**Work to be completed**
Scan the listing below for lines with "github" in them. Give their number and nothing more.

**The records**
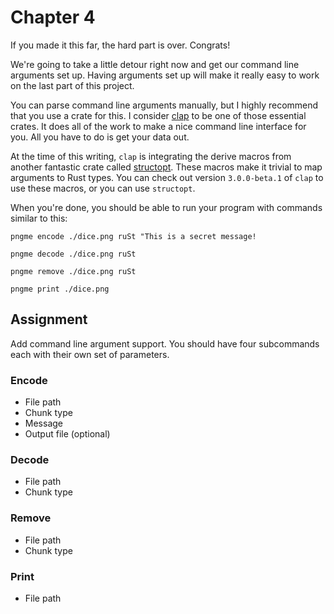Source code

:# Chapter 4

If you made it this far, the hard part is over. Congrats!

We're going to take a little detour right now and get our command line arguments set up. Having arguments set up will make it really easy to work on the last part of this project.

You can parse command line arguments manually, but I highly recommend that you use a crate for this. I consider [clap](https://github.com/clap-rs/clap) to be one of those essential crates. It does all of the work to make a nice command line interface for you. All you have to do is get your data out. 

At the time of this writing, `clap` is integrating the derive macros from another fantastic crate called [structopt](https://github.com/TeXitoi/structopt). These macros make it trivial to map arguments to Rust types. You can check out version `3.0.0-beta.1` of `clap` to use these macros, or you can use `structopt`.

When you're done, you should be able to run your program with commands similar to this:

`pngme encode ./dice.png ruSt "This is a secret message!`

`pngme decode ./dice.png ruSt`

`pngme remove ./dice.png ruSt`

`pngme print ./dice.png`



## Assignment
Add command line argument support. You should have four subcommands each with their own set of parameters.

### Encode
* File path
* Chunk type
* Message
* Output file (optional)

### Decode
* File path
* Chunk type

### Remove
* File path
* Chunk type

### Print
* File path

**The answer**
2